Tarataake Teannaki says the Phoenix, Line and Gilbert island groups are now being serviced by a Twin Otter earlier purchased from CAMMS and a Chines Y-12 aircraft.

In a statement, CAMMS says its taking legal action against Air Kiribati, and the Kiribati government, for failing to deliver a Air Kiribati owned CASA 212-200 msn 356 in air worthy condition to it.

The American Company was taking the CASA 212-200 on partial trade for its Twin Otter it sold to Air Kiribati.

CAAMS says Air Kiribati had been operating the CASA aircraft throughout the Kiribati Islands, but without performing the required preventative maintenance, putting the lives of passengers at risk.

It says the Kiribati government had provided a Kiribati Export C of A Certificate to the USA FAA, indicating the CASA 212-200 aircraft was airworthy to FAA standards.

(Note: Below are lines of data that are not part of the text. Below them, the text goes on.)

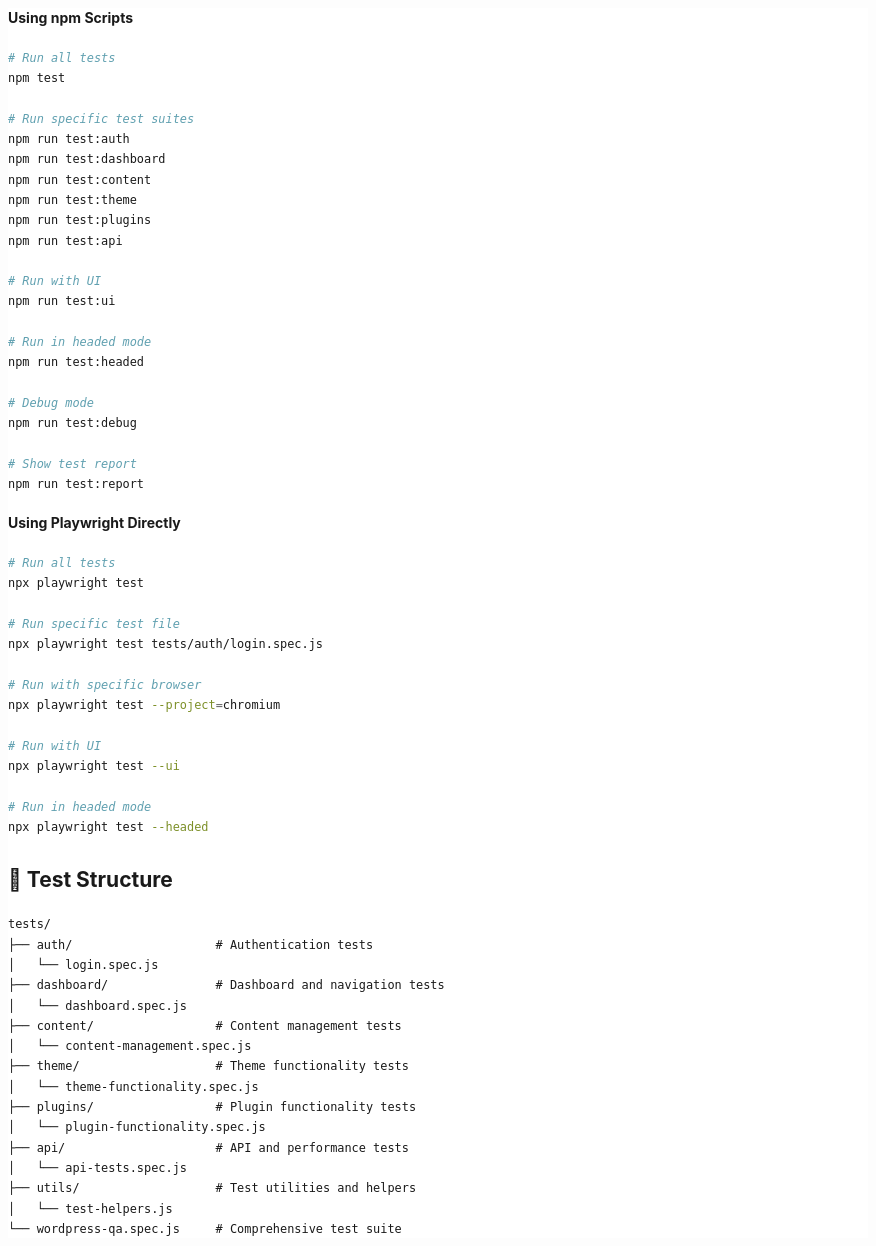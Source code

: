 #### Using npm Scripts
```bash
# Run all tests
npm test

# Run specific test suites
npm run test:auth
npm run test:dashboard
npm run test:content
npm run test:theme
npm run test:plugins
npm run test:api

# Run with UI
npm run test:ui

# Run in headed mode
npm run test:headed

# Debug mode
npm run test:debug

# Show test report
npm run test:report
```

#### Using Playwright Directly
```bash
# Run all tests
npx playwright test

# Run specific test file
npx playwright test tests/auth/login.spec.js

# Run with specific browser
npx playwright test --project=chromium

# Run with UI
npx playwright test --ui

# Run in headed mode
npx playwright test --headed
```

## 📁 Test Structure

```
tests/
├── auth/                    # Authentication tests
│   └── login.spec.js
├── dashboard/               # Dashboard and navigation tests
│   └── dashboard.spec.js
├── content/                 # Content management tests
│   └── content-management.spec.js
├── theme/                   # Theme functionality tests
│   └── theme-functionality.spec.js
├── plugins/                 # Plugin functionality tests
│   └── plugin-functionality.spec.js
├── api/                     # API and performance tests
│   └── api-tests.spec.js
├── utils/                   # Test utilities and helpers
│   └── test-helpers.js
└── wordpress-qa.spec.js     # Comprehensive test suite
```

But it says during the inspection of the CASA 212-200 the FAA Engineers noticed severe corrosion in the CASA 212-200 airframe and tail section of the aircraft.

The company has filed a multi-million US Dollar lawsuit for Fraud & Misrepresentation against Air Kiribati, and the Kiribati government.

The company says the USA FAA has also put Kiribati onto the Black List of 22 countries for failure to maintain the CASA aircraft and operating the aircraft non-airworthy for public transportation.

CAAMS is also filing a formal complaint with the FAA and the U.S. Department of Transportation.